■ WORK TO COMPLETE: Whenever a line in the records below holds the string "LIST", include it in the count, and state the number alone.
INFORMATION section start
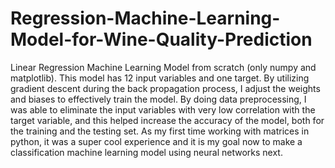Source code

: # Regression-Machine-Learning-Model-for-Wine-Quality-Prediction
Linear Regression Machine Learning Model from scratch (only numpy and matplotlib). This model has 12 input variables and one target. By utilizing gradient descent during the back propagation process, I adjust the weights and biases to effectively train the model. By doing data preprocessing, I was able to eliminate the input variables with very low correlation with the target variable, and this helped increase the accuracy of the model, both for the training and the testing set. As my first time working with matrices in python, it was a super cool experience and it is my goal now to make a classification machine learning model using neural networks next. 
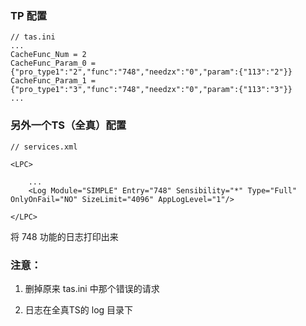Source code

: ### TP 配置

	// tas.ini
	...
	CacheFunc_Num = 2
	CacheFunc_Param_0 = {"pro_type1":"2","func":"748","needzx":"0","param":{"113":"2"}}
	CacheFunc_Param_1 = {"pro_type1":"3","func":"748","needzx":"0","param":{"113":"3"}}
	...

### 另外一个TS（全真）配置

	// services.xml

	<LPC>

		...
		<Log Module="SIMPLE" Entry="748" Sensibility="*" Type="Full" OnlyOnFail="NO" SizeLimit="4096" AppLogLevel="1"/>

	</LPC>

将 748 功能的日志打印出来

### 注意：

1. 删掉原来 tas.ini 中那个错误的请求

2. 日志在全真TS的 log 目录下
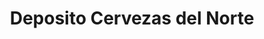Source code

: ---
title: "Deposito Cervezas del Norte"
url: /monterrey/deposito-cervezas-del-norte/
shop: Spirituosen
---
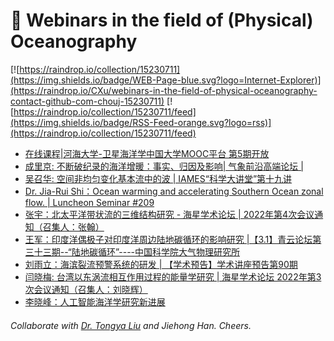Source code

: # 🌊 Webinars in the field of (Physical) Oceanography

[![https://raindrop.io/collection/15230711](https://img.shields.io/badge/WEB-Page-blue.svg?logo=Internet-Explorer)](https://raindrop.io/CXu/webinars-in-the-field-of-physical-oceanography-contact-github-com-chouj-15230711) [![https://raindrop.io/collection/15230711/feed](https://img.shields.io/badge/RSS-Feed-orange.svg?logo=rss)](https://raindrop.io/collection/15230711/feed)

<!-- BLOG-POST-LIST:START -->
- [在线课程|河海大学-卫星海洋学中国大学MOOC平台 第5期开放](https://mp.weixin.qq.com/s/9ibOco0BkGk0z1Ej6CvEHA)
- [成里京: 不断破纪录的海洋增暖：事实、归因及影响| 气象前沿高端论坛 |](https://mp.weixin.qq.com/s?__biz=MzUxNjg4NzI5Mg==&mid=2247485930&idx=1&sn=c2013810c516f6d5da038f6d224aa8e7&chksm=f9a1ce79ced6476fe047d21d4f19ae4a86f6fb7e60f81e8606e44918987678805ebd7364411e&mpshare=1&scene=2&srcid=03098gT0q78L4oppCvtn2OzL&sharer_sharetime=1646790302985&sharer_shareid=8544c796fcd51befccf986c09308c87a#rd)
- [吴召华: 空间非均匀变化基本流中的波 | IAMES“科学大讲堂”第十九讲](https://mp.weixin.qq.com/s/ESv_EqZWJQmhZdXt1svcYw)
- [Dr. Jia-Rui Shi：Ocean warming and accelerating Southern Ocean zonal flow. | Luncheon Seminar #209](https://mp.weixin.qq.com/s/O1NwYUS48iMj7w7xzIm86g)
- [张宇：北太平洋带状流的三维结构研究 - 海星学术论坛 | 2022年第4次会议通知（召集人：张翰）](https://mp.weixin.qq.com/s/d60UKWhoIKX6ibOc1nSv-Q)
- [王军：印度洋偶极子对印度洋周边陆地碳循环的影响研究 |【3.1】青云论坛第三十三期--“陆地碳循环”----中国科学院大气物理研究所](http://iap.cas.cn/gb/xwdt/xshd/202202/t20220225_6377214.html)
- [刘雨立：海滨裂流预警系统的研发 | 【学术预告】学术讲座预告第90期](https://mp.weixin.qq.com/s/OCRx9WEsPJORhyIXMrq94A)
- [闫晓梅: 台湾以东涡流相互作用过程的能量学研究 | 海星学术论坛 2022年第3次会议通知（召集人：刘晓辉）](https://mp.weixin.qq.com/s/bZzuxuduWjKnQngoNKbIcg)
- [李晓峰：人工智能海洋学研究新进展](https://mp.weixin.qq.com/s/I7Rof5nwwLhevpXShBhJ_g)
<!-- BLOG-POST-LIST:END -->

###### Collaborate with [Dr. Tongya Liu](https://liutongya.github.io/) and Jiehong Han. Cheers.
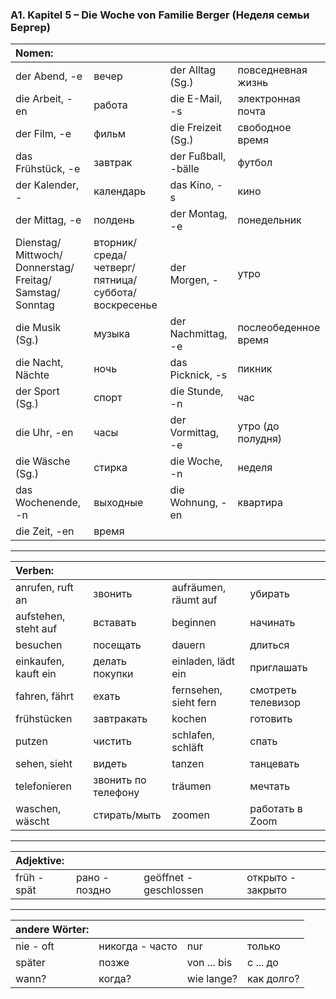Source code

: ### A1. Kapitel 5 – Die Woche von Familie Berger (Неделя семьи Бергер)

| Nomen: ||||
|:---|:---|:---|:---|
| der Abend, -e | вечер | der Alltag (Sg.) | повседневная жизнь |
| die Arbeit, -en | работа | die E-Mail, -s | электронная почта |
| der Film, -e | фильм | die Freizeit (Sg.) | свободное время |
| das Frühstück, -e | завтрак | der Fußball, -bälle | футбол |
| der Kalender, - | календарь | das Kino, -s | кино |
| der Mittag, -e | полдень | der Montag, -e | понедельник |
| Dienstag/ Mittwoch/ Donnerstag/ Freitag/ Samstag/ Sonntag | вторник/среда/четверг/пятница/суббота/воскресенье | der Morgen, - | утро |
| die Musik (Sg.) | музыка | der Nachmittag, -e | послеобеденное время |
| die Nacht, Nächte | ночь | das Picknick, -s | пикник |
| der Sport (Sg.) | спорт | die Stunde, -n | час |
| die Uhr, -en | часы | der Vormittag, -e | утро (до полудня) |
| die Wäsche (Sg.) | стирка | die Woche, -n | неделя |
| das Wochenende, -n | выходные | die Wohnung, -en | квартира |
| die Zeit, -en | время | | |

---

| Verben: ||||
|:---|:---|:---|:---|
| anrufen, ruft an | звонить | aufräumen, räumt auf | убирать |
| aufstehen, steht auf | вставать | beginnen | начинать |
| besuchen | посещать | dauern | длиться |
| einkaufen, kauft ein | делать покупки | einladen, lädt ein | приглашать |
| fahren, fährt | ехать | fernsehen, sieht fern | смотреть телевизор |
| frühstücken | завтракать | kochen | готовить |
| putzen | чистить | schlafen, schläft | спать |
| sehen, sieht | видеть | tanzen | танцевать |
| telefonieren | звонить по телефону | träumen | мечтать |
| waschen, wäscht | стирать/мыть | zoomen | работать в Zoom |

---

| Adjektive: ||||
|:---|:---|:---|:---|
| früh - spät | рано - поздно | geöffnet - geschlossen | открыто - закрыто |

---

| andere Wörter: ||||
|:---|:---|:---|:---|
| nie - oft | никогда - часто | nur | только |
| später | позже | von ... bis | с ... до |
| wann? | когда? | wie lange? | как долго? |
INFORMATION section end
■ RESULT OF THIS EXERCISE: 2